What you will do: Your answer must be an exact transcription of every record below, with the pictures omitted.

Dataset excerpts:
---

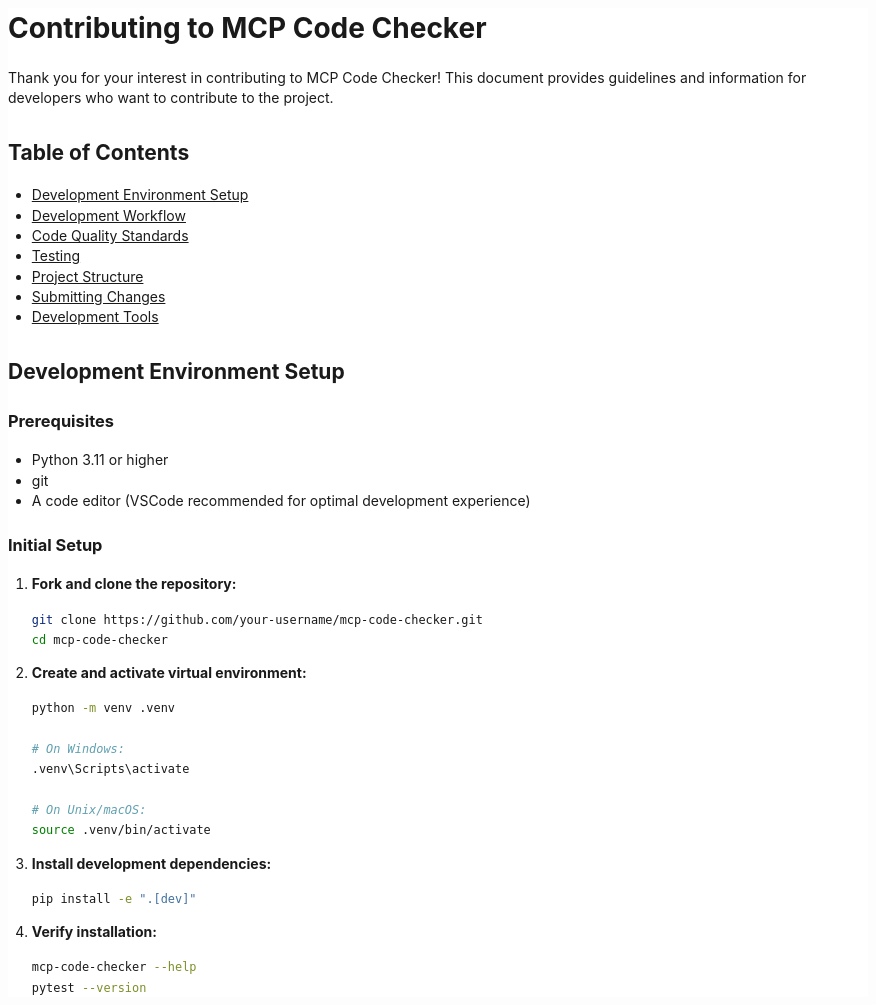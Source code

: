 # Contributing to MCP Code Checker

Thank you for your interest in contributing to MCP Code Checker! This document provides guidelines and information for developers who want to contribute to the project.

## Table of Contents

- [Development Environment Setup](#development-environment-setup)
- [Development Workflow](#development-workflow)
- [Code Quality Standards](#code-quality-standards)
- [Testing](#testing)
- [Project Structure](#project-structure)
- [Submitting Changes](#submitting-changes)
- [Development Tools](#development-tools)

## Development Environment Setup

### Prerequisites

- Python 3.11 or higher
- git
- A code editor (VSCode recommended for optimal development experience)

### Initial Setup

1. **Fork and clone the repository:**
   ```bash
   git clone https://github.com/your-username/mcp-code-checker.git
   cd mcp-code-checker
   ```

2. **Create and activate virtual environment:**
   ```bash
   python -m venv .venv
   
   # On Windows:
   .venv\Scripts\activate
   
   # On Unix/macOS:
   source .venv/bin/activate
   ```

3. **Install development dependencies:**
   ```bash
   pip install -e ".[dev]"
   ```

4. **Verify installation:**
   ```bash
   mcp-code-checker --help
   pytest --version
   ```
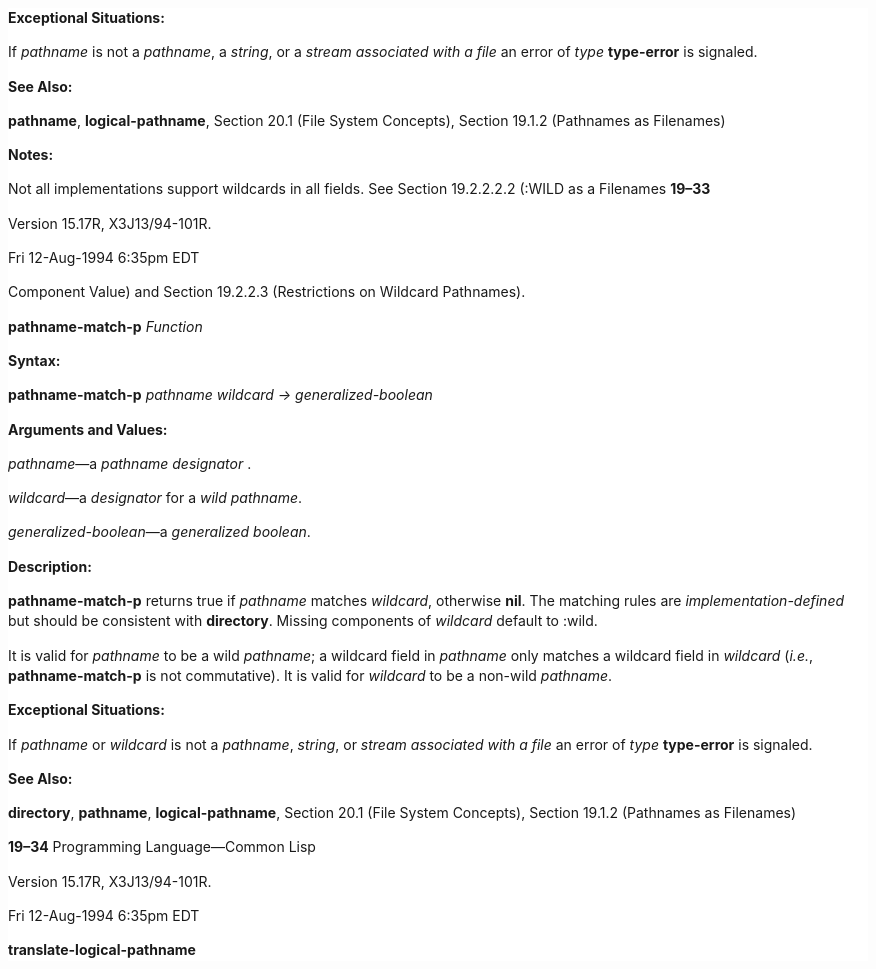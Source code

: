 **Exceptional Situations:** 

If *pathname* is not a *pathname*, a *string*, or a *stream associated with a file* an error of *type* **type-error** is signaled. 

**See Also:** 

**pathname**, **logical-pathname**, Section 20.1 (File System Concepts), Section 19.1.2 (Pathnames as Filenames) 

**Notes:** 

Not all implementations support wildcards in all fields. See Section 19.2.2.2.2 (:WILD as a Filenames **19–33**

Version 15.17R, X3J13/94-101R. 

Fri 12-Aug-1994 6:35pm EDT 

Component Value) and Section 19.2.2.3 (Restrictions on Wildcard Pathnames). 

**pathname-match-p** *Function* 

**Syntax:** 

**pathname-match-p** *pathname wildcard → generalized-boolean* 

**Arguments and Values:** 

*pathname*—a *pathname designator* . 

*wildcard*—a *designator* for a *wild pathname*. 

*generalized-boolean*—a *generalized boolean*. 

**Description:** 

**pathname-match-p** returns true if *pathname* matches *wildcard*, otherwise **nil**. The matching rules are *implementation-defined* but should be consistent with **directory**. Missing components of *wildcard* default to :wild. 

It is valid for *pathname* to be a wild *pathname*; a wildcard field in *pathname* only matches a wildcard field in *wildcard* (*i.e.*, **pathname-match-p** is not commutative). It is valid for *wildcard* to be a non-wild *pathname*. 

**Exceptional Situations:** 

If *pathname* or *wildcard* is not a *pathname*, *string*, or *stream associated with a file* an error of *type* **type-error** is signaled. 

**See Also:** 

**directory**, **pathname**, **logical-pathname**, Section 20.1 (File System Concepts), Section 19.1.2 (Pathnames as Filenames) 

**19–34** Programming Language—Common Lisp

Version 15.17R, X3J13/94-101R. 

Fri 12-Aug-1994 6:35pm EDT 

**translate-logical-pathname**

---

Completed exercise:
Source code

: # Contributing to MCP Code Checker

Thank you for your interest in contributing to MCP Code Checker! This document provides guidelines and information for developers who want to contribute to the project.

## Table of Contents

- [Development Environment Setup](#development-environment-setup)
- [Development Workflow](#development-workflow)
- [Code Quality Standards](#code-quality-standards)
- [Testing](#testing)
- [Project Structure](#project-structure)
- [Submitting Changes](#submitting-changes)
- [Development Tools](#development-tools)

## Development Environment Setup

### Prerequisites

- Python 3.11 or higher
- git
- A code editor (VSCode recommended for optimal development experience)

### Initial Setup

1. **Fork and clone the repository:**
   ```bash
   git clone https://github.com/your-username/mcp-code-checker.git
   cd mcp-code-checker
   ```

2. **Create and activate virtual environment:**
   ```bash
   python -m venv .venv
   
   # On Windows:
   .venv\Scripts\activate
   
   # On Unix/macOS:
   source .venv/bin/activate
   ```

3. **Install development dependencies:**
   ```bash
   pip install -e ".[dev]"
   ```

4. **Verify installation:**
   ```bash
   mcp-code-checker --help
   pytest --version
   ```
Source code

: **Exceptional Situations:** 

If *pathname* is not a *pathname*, a *string*, or a *stream associated with a file* an error of *type* **type-error** is signaled. 

**See Also:** 

**pathname**, **logical-pathname**, Section 20.1 (File System Concepts), Section 19.1.2 (Pathnames as Filenames) 

**Notes:** 

Not all implementations support wildcards in all fields. See Section 19.2.2.2.2 (:WILD as a Filenames **19–33**

Version 15.17R, X3J13/94-101R. 

Fri 12-Aug-1994 6:35pm EDT 

Component Value) and Section 19.2.2.3 (Restrictions on Wildcard Pathnames). 

**pathname-match-p** *Function* 

**Syntax:** 

**pathname-match-p** *pathname wildcard → generalized-boolean* 

**Arguments and Values:** 

*pathname*—a *pathname designator* . 

*wildcard*—a *designator* for a *wild pathname*. 

*generalized-boolean*—a *generalized boolean*. 

**Description:** 

**pathname-match-p** returns true if *pathname* matches *wildcard*, otherwise **nil**. The matching rules are *implementation-defined* but should be consistent with **directory**. Missing components of *wildcard* default to :wild. 

It is valid for *pathname* to be a wild *pathname*; a wildcard field in *pathname* only matches a wildcard field in *wildcard* (*i.e.*, **pathname-match-p** is not commutative). It is valid for *wildcard* to be a non-wild *pathname*. 

**Exceptional Situations:** 

If *pathname* or *wildcard* is not a *pathname*, *string*, or *stream associated with a file* an error of *type* **type-error** is signaled. 

**See Also:** 

**directory**, **pathname**, **logical-pathname**, Section 20.1 (File System Concepts), Section 19.1.2 (Pathnames as Filenames) 

**19–34** Programming Language—Common Lisp

Version 15.17R, X3J13/94-101R. 

Fri 12-Aug-1994 6:35pm EDT 

**translate-logical-pathname**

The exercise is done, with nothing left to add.